A friend lent me her DVD set of the first season about a year ago, so H dusted them off and we began to watch. A few episodes in I can agree with many points made by avid watchers - yes, John Hamm is good-looking, and the show is visually impressive, with all the period costume and set design. I realize now I totally missed my era. Dresses with fitted tops and full skirts as wardrobe staple? It's a pear-shaped woman's dream! But then there's all the sexism, so maybe not. I do enjoy watching, very much so, and will probably catch up with H in the next few weeks. The show is not only pretty good, but it's brought up some interesting points that H and I had fun debating.

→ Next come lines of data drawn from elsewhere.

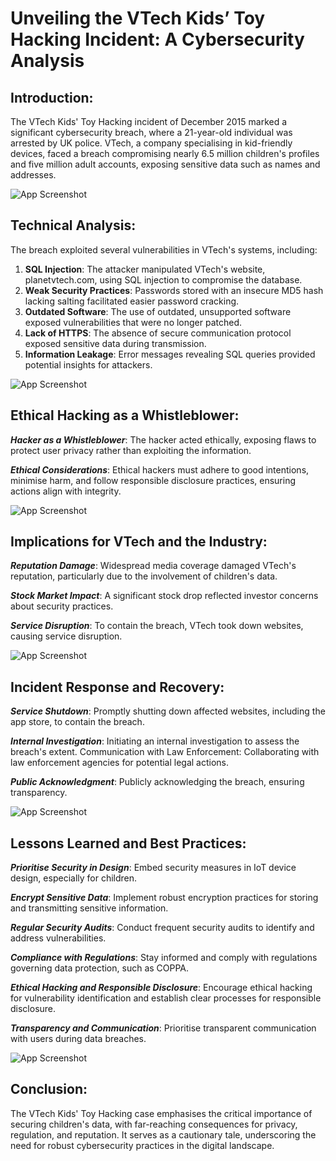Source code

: 
# Unveiling the VTech Kids’ Toy Hacking Incident: A Cybersecurity Analysis





## Introduction:


The VTech Kids' Toy Hacking incident of December 2015 marked a significant cybersecurity breach, where a 21-year-old individual was arrested by UK police. VTech, a company specialising in kid-friendly devices, faced a breach compromising nearly 6.5 million children's profiles and five million adult accounts, exposing sensitive data such as names and addresses.

![App Screenshot](https://encrypted-tbn0.gstatic.com/images?q=tbn:ANd9GcQjw36GBdHciMIrgUr0E7KUcvL9rcz_4in0jdx5W5daRPmK9eLo7f1yfSkAlaWmaCsRI60&usqp=CAU)
## Technical Analysis:
The breach exploited several vulnerabilities in VTech's systems, including:

1. **SQL Injection**: The attacker manipulated VTech's website, planetvtech.com, using SQL injection to compromise the database.
2. **Weak Security Practices**: Passwords stored with an insecure MD5 hash lacking salting facilitated easier password cracking.
3. **Outdated Software**: The use of outdated, unsupported software exposed vulnerabilities that were no longer patched.
4. **Lack of HTTPS**: The absence of secure communication protocol exposed sensitive data during transmission.
5. **Information Leakage**: Error messages revealing SQL queries provided potential insights for attackers.



![App Screenshot](https://www.cloudflare.com/img/learning/security/threats/sql-injection-attack/sql-injection-infographic.png)
## Ethical Hacking as a Whistleblower:

***Hacker as a Whistleblower***: The hacker acted ethically, exposing flaws to protect user privacy rather than exploiting the information.

***Ethical Considerations***: Ethical hackers must adhere to good intentions, minimise harm, and follow responsible disclosure practices, ensuring actions align with integrity.

![App Screenshot](https://encrypted-tbn0.gstatic.com/images?q=tbn:ANd9GcRAV93TpbmuAvHZ9xqZWv8zx5Ss7lVj5NW0BLfzhiiPTLWIH8mlBowgI_I68XRR7DJpIxs&usqp=CAU)
## Implications for VTech and the Industry:


***Reputation Damage***: Widespread media coverage damaged VTech's reputation, particularly due to the involvement of children's data.

***Stock Market Impact***: A significant stock drop reflected investor concerns about security practices.

***Service Disruption***: To contain the breach, VTech took down websites, causing service disruption.

![App Screenshot](https://encrypted-tbn0.gstatic.com/images?q=tbn:ANd9GcTtp7exoNy7YeoUfw99Y0zqf93oYx8wYkkinzul7PpHt_XJNJN7UFKloX1P5Ys-pVPjlyk&usqp=CAU)

## Incident Response and Recovery:

***Service Shutdown***: Promptly shutting down affected websites, including the app store, to contain the breach.

***Internal Investigation***: Initiating an internal investigation to assess the breach's extent.
Communication with Law Enforcement: Collaborating with law enforcement agencies for potential legal actions.

***Public Acknowledgment***: Publicly acknowledging the breach, ensuring transparency.


![App Screenshot](https://criticalfault.com/wp-content/uploads/2022/03/Incident-Response-Lifecycle-black-text.png)
## Lessons Learned and Best Practices:

***Prioritise Security in Design***: Embed security measures in IoT device design, especially for children.

***Encrypt Sensitive Data***: Implement robust encryption practices for storing and transmitting sensitive information.

***Regular Security Audits***: Conduct frequent security audits to identify and address vulnerabilities.

***Compliance with Regulations***: Stay informed and comply with regulations governing data protection, such as COPPA.

***Ethical Hacking and Responsible Disclosure***: Encourage ethical hacking for vulnerability identification and establish clear processes for responsible disclosure.

***Transparency and Communication***: Prioritise transparent communication with users during data breaches.


![App Screenshot](https://encrypted-tbn0.gstatic.com/images?q=tbn:ANd9GcTDjiaN5E4RVE-sf7XdrJ-0C8hvMuqaccL75-v7kFuqCtcRw2Lt4fS4hUpT8P3piYGbgPo&usqp=CAU)
## Conclusion:

The VTech Kids' Toy Hacking case emphasises the critical importance of securing children's data, with far-reaching consequences for privacy, regulation, and reputation. It serves as a cautionary tale, underscoring the need for robust cybersecurity practices in the digital landscape.
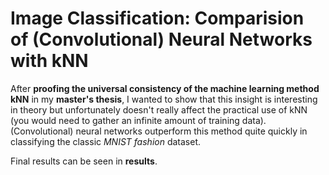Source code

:# Image Classification: Comparision of (Convolutional) Neural Networks with kNN
After **proofing the universal consistency of the machine learning method kNN** in my **master's thesis**, I wanted to show that this insight is interesting in theory but unfortunately doesn't really affect the practical use of kNN (you would need to gather an infinite amount of training data). (Convolutional) neural networks outperform this method quite quickly in classifying the classic *MNIST fashion* dataset.

Final results can be seen in **results**.
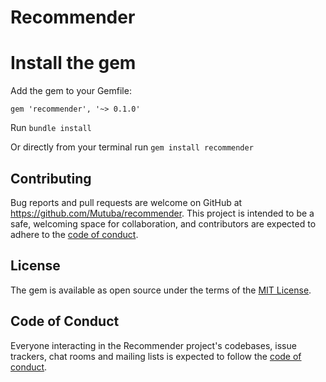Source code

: # Recommender

# Install the gem

Add the gem to your Gemfile:

`gem 'recommender', '~> 0.1.0'`

Run `bundle install`

Or directly from your terminal run `gem install recommender`

## Contributing

Bug reports and pull requests are welcome on GitHub at https://github.com/Mutuba/recommender. This project is intended to be a safe, welcoming space for collaboration, and contributors are expected to adhere to the [code of conduct](https://github.com/%5BUSERNAME%5D/recommender/blob/main/CODE_OF_CONDUCT.md).

## License

The gem is available as open source under the terms of the [MIT License](https://opensource.org/licenses/MIT).

## Code of Conduct

Everyone interacting in the Recommender project's codebases, issue trackers, chat rooms and mailing lists is expected to follow the [code of conduct](https://github.com/%5BUSERNAME%5D/recommender/blob/main/CODE_OF_CONDUCT.md).
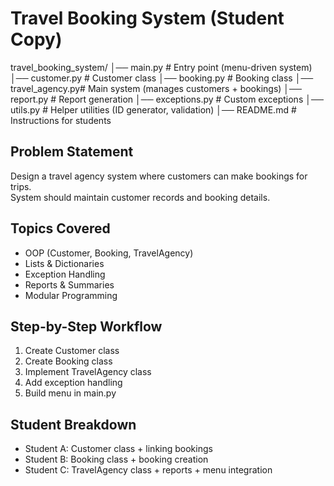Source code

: # Travel Booking System (Student Copy)

travel_booking_system/
│── main.py         # Entry point (menu-driven system)
│── customer.py     # Customer class
│── booking.py      # Booking class
│── travel_agency.py# Main system (manages customers + bookings)
│── report.py       # Report generation
│── exceptions.py   # Custom exceptions
│── utils.py        # Helper utilities (ID generator, validation)
│── README.md       # Instructions for students


## Problem Statement
Design a travel agency system where customers can make bookings for trips.  
System should maintain customer records and booking details.

## Topics Covered
- OOP (Customer, Booking, TravelAgency)
- Lists & Dictionaries
- Exception Handling
- Reports & Summaries
- Modular Programming

## Step-by-Step Workflow
1. Create Customer class
2. Create Booking class
3. Implement TravelAgency class
4. Add exception handling
5. Build menu in main.py

## Student Breakdown
- Student A: Customer class + linking bookings
- Student B: Booking class + booking creation
- Student C: TravelAgency class + reports + menu integration
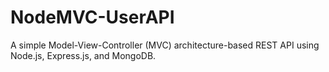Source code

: # NodeMVC-UserAPI
A simple Model-View-Controller (MVC) architecture-based REST API using Node.js, Express.js, and MongoDB.

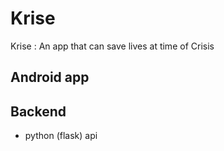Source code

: # Krise
Krise : An app that can save lives at time of Crisis 


## Android app
## Backend
 - python (flask) api
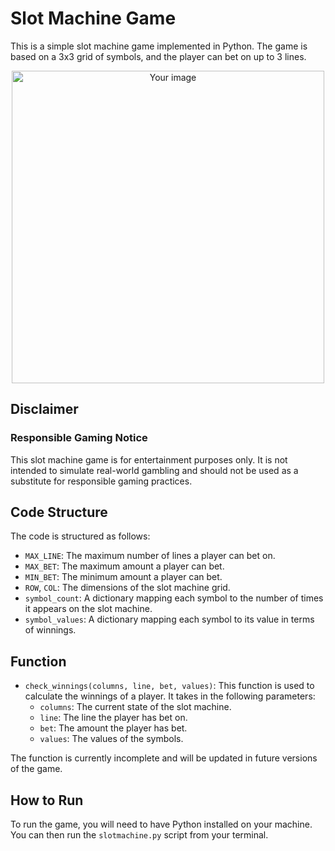 # Slot Machine Game

This is a simple slot machine game implemented in Python. The game is based on a 3x3 grid of symbols, and the player can bet on up to 3 lines.

<p align="center">
  <img src="https://i.giphy.com/media/v1.Y2lkPTc5MGI3NjExeWE1Nnp2azVreXdsM2xobmZybXozeHNkeTVpbndmNm5nZTE1OThmeCZlcD12MV9pbnRlcm5hbF9naWZfYnlfaWQmY3Q9Zw/dBHwHv1OVhtcLFHwrX/giphy.gif" alt="Your image" width="500">
</p>

## Disclaimer
### Responsible Gaming Notice
This slot machine game is for entertainment purposes only. It is not intended to simulate real-world gambling and should not be used as a substitute for responsible gaming practices.

## Code Structure

The code is structured as follows:

- `MAX_LINE`: The maximum number of lines a player can bet on.
- `MAX_BET`: The maximum amount a player can bet.
- `MIN_BET`: The minimum amount a player can bet.
- `ROW`, `COL`: The dimensions of the slot machine grid.
- `symbol_count`: A dictionary mapping each symbol to the number of times it appears on the slot machine.
- `symbol_values`: A dictionary mapping each symbol to its value in terms of winnings.

## Function

- `check_winnings(columns, line, bet, values)`: This function is used to calculate the winnings of a player. It takes in the following parameters:
  - `columns`: The current state of the slot machine.
  - `line`: The line the player has bet on.
  - `bet`: The amount the player has bet.
  - `values`: The values of the symbols.

The function is currently incomplete and will be updated in future versions of the game.

## How to Run

To run the game, you will need to have Python installed on your machine. You can then run the `slotmachine.py` script from your terminal.

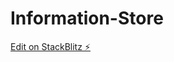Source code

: # Information-Store

[Edit on StackBlitz ⚡️](https://stackblitz.com/edit/stackblitz-starters-bcuzgx)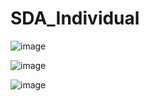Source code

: # SDA_Individual


![image](https://github.com/user-attachments/assets/4bc3f590-8236-4fad-a3c2-4e199182f557)

![image](https://github.com/user-attachments/assets/72543995-e6fe-40ee-919c-c4eb732b05a2)

![image](https://github.com/user-attachments/assets/42cd4a33-b57a-49b8-a54f-e7b031c747fd)






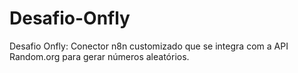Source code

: # Desafio-Onfly
Desafio Onfly: Conector n8n customizado que se integra com a API Random.org para gerar números aleatórios.
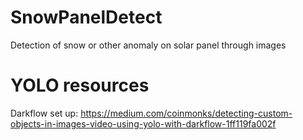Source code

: # SnowPanelDetect
Detection of snow or other anomaly on solar panel through images


# YOLO resources
Darkflow set up:
https://medium.com/coinmonks/detecting-custom-objects-in-images-video-using-yolo-with-darkflow-1ff119fa002f

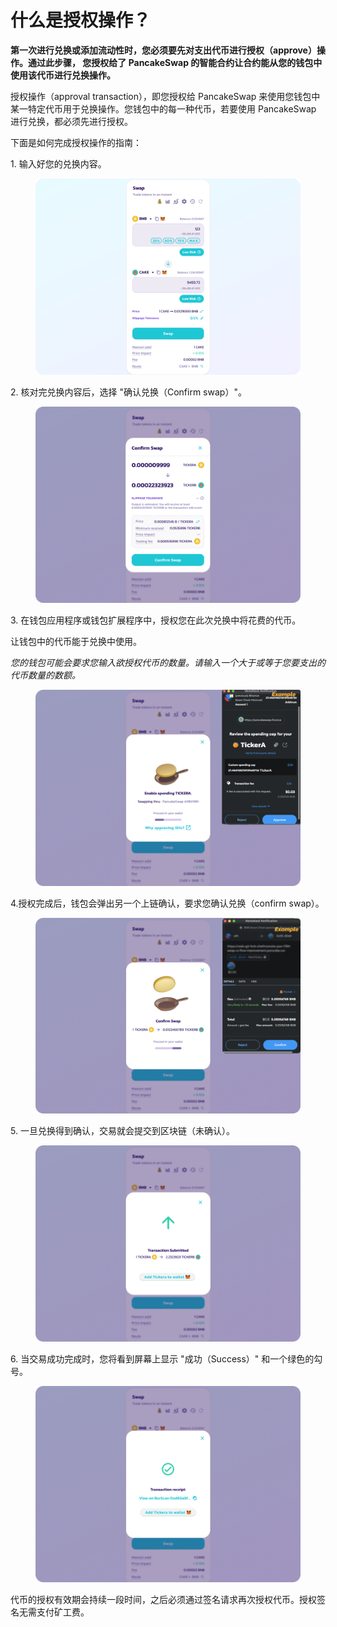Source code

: # 什么是授权操作？

**第一次进行兑换或添加流动性时，您必须要先对支出代币进行授权（approve）操作。通过此步骤， 您授权给了 PancakeSwap 的智能合约让合约能从您的钱包中使用该代币进行兑换操作。**



授权操作（approval transaction），即您授权给 PancakeSwap 来使用您钱包中某一特定代币用于兑换操作。您钱包中的每一种代币，若要使用 PancakeSwap 进行兑换，都必须先进行授权。



下面是如何完成授权操作的指南：

1\. 输入好您的兑换内容。

<figure><img src="../../.gitbook/assets/approval01.jpg" alt=""><figcaption></figcaption></figure>

2\. 核对完兑换内容后，选择 "确认兑换（Confirm swap）"。

<figure><img src="../../.gitbook/assets/approval02.jpg" alt=""><figcaption></figcaption></figure>

3\. 在钱包应用程序或钱包扩展程序中，授权您在此次兑换中将花费的代币。

让钱包中的代币能于兑换中使用。

_您的钱包可能会要求您输入欲授权代币的数量。请输入一个大于或等于您要支出的代币数量的数额。_

<figure><img src="../../.gitbook/assets/approval03.jpg" alt=""><figcaption></figcaption></figure>

4.授权完成后，钱包会弹出另一个上链确认，要求您确认兑换（confirm swap）。

<figure><img src="../../.gitbook/assets/approval04.jpg" alt=""><figcaption></figcaption></figure>

5\. 一旦兑换得到确认，交易就会提交到区块链（未确认）。&#x20;

<figure><img src="../../.gitbook/assets/approval05.jpg" alt=""><figcaption></figcaption></figure>

6\. 当交易成功完成时，您将看到屏幕上显示 "成功（Success）" 和一个绿色的勾号。

<figure><img src="../../.gitbook/assets/approval06.jpg" alt=""><figcaption></figcaption></figure>

代币的授权有效期会持续一段时间，之后必须通过签名请求再次授权代币。授权签名无需支付矿工费。
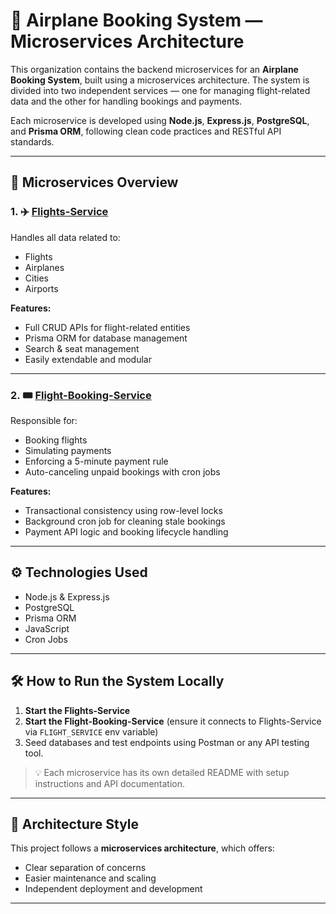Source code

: # 🛫 Airplane Booking System — Microservices Architecture

This organization contains the backend microservices for an **Airplane Booking System**, built using a microservices architecture. The system is divided into two independent services — one for managing flight-related data and the other for handling bookings and payments.

Each microservice is developed using **Node.js**, **Express.js**, **PostgreSQL**, and **Prisma ORM**, following clean code practices and RESTful API standards.

---

## 🧩 Microservices Overview

### 1. ✈️ [Flights-Service](https://github.com/<your-org>/Flights-Service)

Handles all data related to:

- Flights
- Airplanes
- Cities
- Airports

**Features:**

- Full CRUD APIs for flight-related entities
- Prisma ORM for database management
- Search & seat management
- Easily extendable and modular

---

### 2. 🎟️ [Flight-Booking-Service](https://github.com/<your-org>/Flight-Booking-Service)

Responsible for:

- Booking flights
- Simulating payments
- Enforcing a 5-minute payment rule
- Auto-canceling unpaid bookings with cron jobs

**Features:**

- Transactional consistency using row-level locks
- Background cron job for cleaning stale bookings
- Payment API logic and booking lifecycle handling

---

## ⚙️ Technologies Used

- Node.js & Express.js
- PostgreSQL
- Prisma ORM
- JavaScript
- Cron Jobs

---

## 🛠️ How to Run the System Locally

1. **Start the Flights-Service**
2. **Start the Flight-Booking-Service** (ensure it connects to Flights-Service via `FLIGHT_SERVICE` env variable)
3. Seed databases and test endpoints using Postman or any API testing tool.

> 💡 Each microservice has its own detailed README with setup instructions and API documentation.

---

## 📂 Architecture Style

This project follows a **microservices architecture**, which offers:

- Clear separation of concerns
- Easier maintenance and scaling
- Independent deployment and development


---
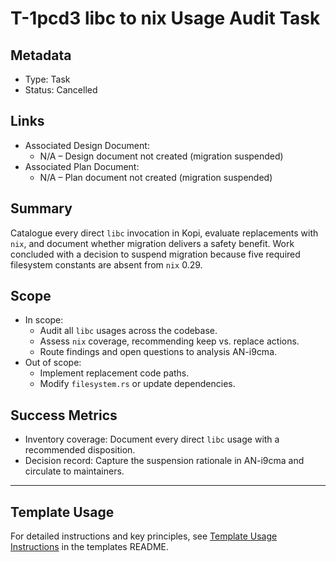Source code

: # T-1pcd3 libc to nix Usage Audit Task

## Metadata

- Type: Task
- Status: Cancelled
  <!-- Draft: Under discussion | In Progress: Actively working | Complete: Code complete | Cancelled: Work intentionally halted -->

## Links

- Associated Design Document:
  - N/A – Design document not created (migration suspended)
- Associated Plan Document:
  - N/A – Plan document not created (migration suspended)

## Summary

Catalogue every direct `libc` invocation in Kopi, evaluate replacements with `nix`, and document whether migration delivers a safety benefit. Work concluded with a decision to suspend migration because five required filesystem constants are absent from `nix` 0.29.

## Scope

- In scope:
  - Audit all `libc` usages across the codebase.
  - Assess `nix` coverage, recommending keep vs. replace actions.
  - Route findings and open questions to analysis AN-i9cma.
- Out of scope:
  - Implement replacement code paths.
  - Modify `filesystem.rs` or update dependencies.

## Success Metrics

- Inventory coverage: Document every direct `libc` usage with a recommended disposition.
- Decision record: Capture the suspension rationale in AN-i9cma and circulate to maintainers.

---

## Template Usage

For detailed instructions and key principles, see [Template Usage Instructions](../../templates/README.md#task-template-taskmd) in the templates README.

For example, why is every stay-at-home mother in the media depicted as miserable? Sure, Betty Draper didn't really have any choice but to stay home with the kids, making it more slavery than occupation, and I know the 60s were an era when women had not a tenth of the choices modern women do now, but even in modern day depictions, the women at home are shown half worked to death and complaining all the time. Yes, I have had many, many, many moments where I have complained bitterly about my current gig, but, I love it a vast majority of the time. It kind of makes one feel like a chump to love a job that is universally depicted as demeaning and unfulfilling. It's hard to love something that, apparently, you are supposed to hate. Kind of like enjoying prunes. Which I do as well.

Also, why is a dramatic series only a hit if the main character is a flawed hero? Mad Men, Rescue Me The Sopranos. What happened to good guys and bad guys? Why is everything so complicated? Maybe I'm a simpleton, or too rigid, but the moment a male character cheats on his wife, I'm out. He has lost my empathy, since many of the situations he winds up in are due to his own shitty choices. I believe the world is full of essentially good people and I'd like to see some of their stories. Why can't the boss be the philanderer? I undertand that moral ambiguity makes for good TV, so surround Don Draper with douche bags for all I care, but I'd like to see a story of a guy who's surrounded by all this tomfoolery and stays on the straight and narrow. That brings me back for more, not some asshole who can't keep his dick in his pants.

Aside from these two larger issues, the sexist remarks make us laugh and talk. Like when Betty tells the neighbor Don needs "an hour of complete quiet when he gets home. He works so hard." H jokingly remarked he'd like that. I remarked how he watched this show on the train and should shut up if he wants quiet. One of the frat boys who works in the office asks, "What do women want?" to which his crony replies, " Everything." This line reminded me of a point I've been trying to work into a post for a while without sounding too bitchy. Why is it men think women are the only ones with wants? Or is that men's wants are always met, therefore they needn't ask? Nothing makes a woman feel like more of a nag or makes me want ot put my fist through H's face than when he asks during an argument, "What do you want from me?" I would get so angry, any discussion became useless after that, so I had to outlaw this statement along with its ugly step-sister, "What do you want me to say?".

Despite my original reticence, I am hooked and will keep watching. It's entertaining and makes me feel like my drinking is merely what Don would do after his morning coffee. And when I feel like my life is out of control, I'll just think of Betty. She's miserable, but, damn, she looks good.